Several mineral and metallurgical processes require gas-liquid or gas-slurry mass transfer for chemical reactions to occur.

For example:

• Gold leaching using aerated cyanide solutions
• Oxidation of sulphide minerals
• Ferric generation
• Chemical decontamination and soil remediation
• Alkaline sulphidisation
• Waste water and effluent oxidation

In general, mass transfer at the gas-liquid interface is rate controlling. Since 1997 Maelgwyn Mineral Services have been improving the design and operation of the Aachen Reactor and today many of the reactors are installed world-wide in a range of applications. MMS lease the Aachen Reactors to clients on maintenance and support service agreement.

Development

The concept for mineral slurry reactors originated in Germany, and was developed in the 1970's for flotation. The Aachen Reactor is designed to improve gas-liquid mass transfer using energy provided in pipeline flow. The fundamental principle is the use either of a slot aerator or a micro-fine gas diffuser made from high-tech, non-blinding materials in a high velocity flowstream. Additionally, a secondary chamber provides regeneration of bubble surfaces using various hydrodynamic effects.

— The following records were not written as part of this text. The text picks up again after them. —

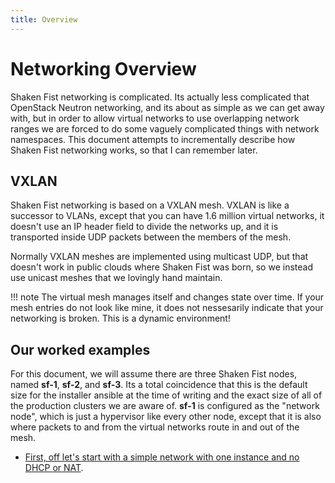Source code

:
 ```yaml
---
title: Overview
---
```

# Networking Overview

Shaken Fist networking is complicated. Its actually less complicated that OpenStack Neutron networking, and its about as simple as we can get away with, but in order to allow virtual networks to use overlapping network ranges we are forced to do some vaguely complicated things with network namespaces.
This document attempts to incrementally describe how Shaken Fist networking works, so that I can remember later.

## VXLAN

Shaken Fist networking is based on a VXLAN mesh. VXLAN is like a successor to VLANs, except that you can have 1.6 million virtual networks, it doesn't use an IP header field to divide the networks up, and it is transported inside UDP packets between the members of the mesh.

Normally VXLAN meshes are implemented using multicast UDP, but that doesn't work in public clouds where Shaken Fist was born, so we instead use unicast meshes that we lovingly hand maintain.

!!! note
    The virtual mesh manages itself and changes state over time. If your mesh entries do not look like mine, it does not nessesarily indicate that your networking is broken. This is a dynamic environment!

## Our worked examples

For this document, we will assume there are three Shaken Fist nodes, named **sf-1**, **sf-2**, and **sf-3**. Its a total coincidence that this is the default size for the installer ansible at the time of writing and the exact size of all of the production clusters we are aware of.
**sf-1** is configured as the "network node", which is just a hypervisor like every other node, except that it is also where packets to and from the virtual networks route in and out of the mesh.

* [First, off let's start with a simple network with one instance and no DHCP or NAT](single_instance/).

The objective is to increase utilisation of the gas phase, thus reducing overall energy and reagent costs. The reactor contains no moving parts, and is designed to withstand erosive effects of mineral slurries. Materials of construction can be selected according to application.

General information

The Aachen Reactor is designed to facilitate mass transfer by increasing the dispersion of gas in a process fluid or slurry. This results in improved gas utilisation and efficiencies. This is particularly appropriate, for example, in the leaching of gold ores with cyanide and in chemical and waste water treatment processes where large amounts of gases are required to be dissolved in fluids. The reactor is especially efficient for high rate oxidation of sulphides. The reactor accelerates the slurry or solution stream at the gas addition point and increases shear rates in the subsequent flow mixing zone.  The reactor has been designed to maximise the phase interface surface area at this point in the mixing zone by means of a proprietary gas diffusion system which generates extremely fine gas bubbles. The total pressure, under which the unit operates, can be selected according to the requirements of the process.

The Aachen Reactors consist of two sections:

1. A novel bubble generation system made from advanced materials
2. The pressure/ after mixing/ cavitation chambers

The pulp enters the unit on the reactor’s side and exits through the pressure chambers. gas is injected into the reactor section perpendicular to the pulp flow. The reactor, which is manufactured from advanced materials, is designed to generate very fine bubbles. These fine bubbles then pass through the pressure chambers where pressure, excellent mixing characteristics and cavitation are employed to ensure that the bubbles do not coalesce or flash off, so forcing the micro bubbles into solution.

The Aachen Technology sets itself apart from spargers and other in-line reactors in the following ways:

1. It has a unique mode of injection into the pulp.
2. The novel ceramic reactor generates micro bubbles that do not coalesce or flash off.
3. Moderate back-pressures of around 2.5 bar are employed which minimises energy costs and pump maintenance.
4. Custom units for specific applications can be built.
5. Pulp flow rates of up to 1000m3/h can be accommodated.
6. Maintenance requirements are minimal.